Determination of A. vinelandii AlgU activity in the E. coli background

Strain	Genotype	β-Galactosidase (U)a at min:
		0	30	60
CAG16037	rpoH p3::lacZ	8.75	10.8	9.17
CAG22216	rpoE::CmrrpoH p3::lacZ	ND	ND	ND
CAG22216/pJMSAT1	A. vinelandii algU+ mucA+	1.12	1.6	2.0

^aβ-Galactosidase activity reflects the level of E. coli rpoH p3 promoter which is fully dependent on ς^E activity and was determined in cultures after shift to 42°C for the indicated time in minutes. Cells were grown on M9 medium as described previously (29). The data presented are the averages of three independent experiments. ND, not detected. 

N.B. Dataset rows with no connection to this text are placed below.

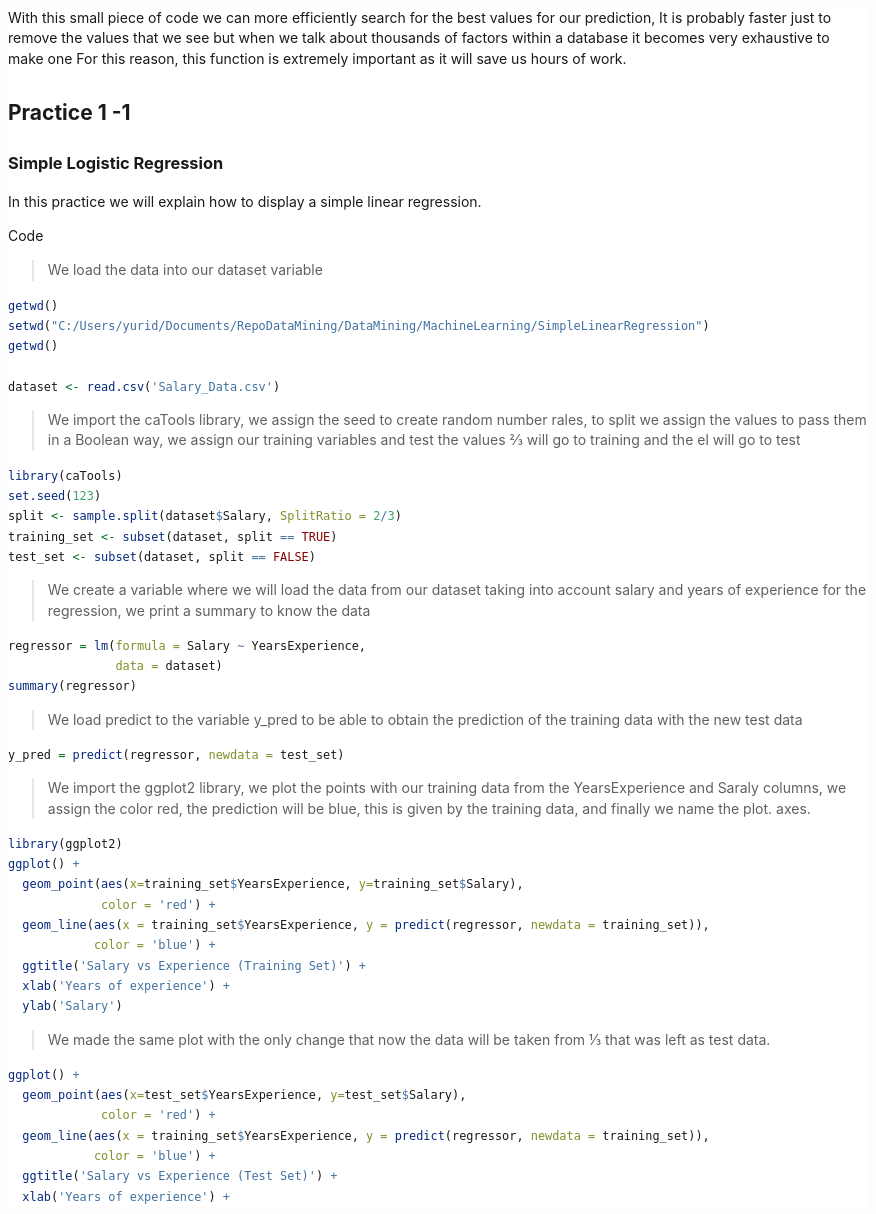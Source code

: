 With this small piece of code we can more efficiently search for the best values for our prediction, It is probably faster just to remove the values that we see but when we talk about thousands of factors within a database it becomes very exhaustive to make one For this reason, this function is extremely important as it will save us hours of work.

## Practice 1 -1

### Simple Logistic Regression
In this practice we will explain how to display a simple linear regression.

Code

>We load the data into our dataset variable
```r
getwd()
setwd("C:/Users/yurid/Documents/RepoDataMining/DataMining/MachineLearning/SimpleLinearRegression")
getwd()

dataset <- read.csv('Salary_Data.csv')
```
>We import the caTools library, we assign the seed to create random number rales, to split we assign the values to pass them in a Boolean way, we assign our training variables and test the values ⅔ will go to training and the el will go to test
```r
library(caTools)
set.seed(123)
split <- sample.split(dataset$Salary, SplitRatio = 2/3)
training_set <- subset(dataset, split == TRUE)
test_set <- subset(dataset, split == FALSE)
```
>We create a variable where we will load the data from our dataset taking into account salary and years of experience for the regression, we print a summary to know the data
```r
regressor = lm(formula = Salary ~ YearsExperience,
               data = dataset)
summary(regressor)
```
>We load predict to the variable y_pred to be able to obtain the prediction of the training data with the new test data
```r
y_pred = predict(regressor, newdata = test_set)
```
>We import the ggplot2 library, we plot the points with our training data from the YearsExperience and Saraly columns, we assign the color red, the prediction will be blue, this is given by the training data, and finally we name the plot. axes.
```r
library(ggplot2)
ggplot() +
  geom_point(aes(x=training_set$YearsExperience, y=training_set$Salary),
             color = 'red') +
  geom_line(aes(x = training_set$YearsExperience, y = predict(regressor, newdata = training_set)),
            color = 'blue') +
  ggtitle('Salary vs Experience (Training Set)') +
  xlab('Years of experience') +
  ylab('Salary')
```
>We made the same plot with the only change that now the data will be taken from ⅓ that was left as test data.
```r
ggplot() +
  geom_point(aes(x=test_set$YearsExperience, y=test_set$Salary),
             color = 'red') +
  geom_line(aes(x = training_set$YearsExperience, y = predict(regressor, newdata = training_set)),
            color = 'blue') +
  ggtitle('Salary vs Experience (Test Set)') +
  xlab('Years of experience') +
```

We have thus shown that A. vinelandii AlgU is able to complement an E. coli rpoE mutant for growth on plates at 42°C. This result shows that the function of both proteins in transcription at high temperatures is conserved, at least partially. However, activity of A. vinelandii AlgU in the E. coli background accounts for only around 15% of the detected activity of the E. coli ς^E factor in the transcription from rpoH p3 (Table 3). The rate-limiting step for this reduced AlgU activity, whether at the level of expression or the level of protein function, of the A. vinelandii AlgU activity in the E. coli background remains to be determined.

We have previously reported evidence showing that in A. vinelandii AlgU activity is regulated by the muc gene products in a manner similar to that reported previously for P. aeruginosa (26). These data, together with the increase in alginate production and algD expression in mucA and mucABCD mutants reported here, suggest that, in A. vinelandii, AlgU activity is negatively regulated by MucA and possibly also by MucB and MucD. On the other hand, our results show that MucC is by itself a negative regulator of alginate production in A. vinelandii (Table 2), contradicting the previously reported results on the lack of a direct effect of MucC in P. aeruginosa (5). The mechanism of AlgU regulation by MucC in A. vinelandii is presently unknown.

The disruption of any of the muc genes did not affect encystment frequencies or cyst morphology of the two strains studied, AEIV and ATCC 9046 (data not shown). These data show that the level of alginate production does not correlate with the proportion of cells undergoing differentiation and suggest that AlgU activity is not the rate-limiting step in cyst formation. The same two conclusions were attained when cyst formation was evaluated on strains with reduced levels of AlgU expression (34).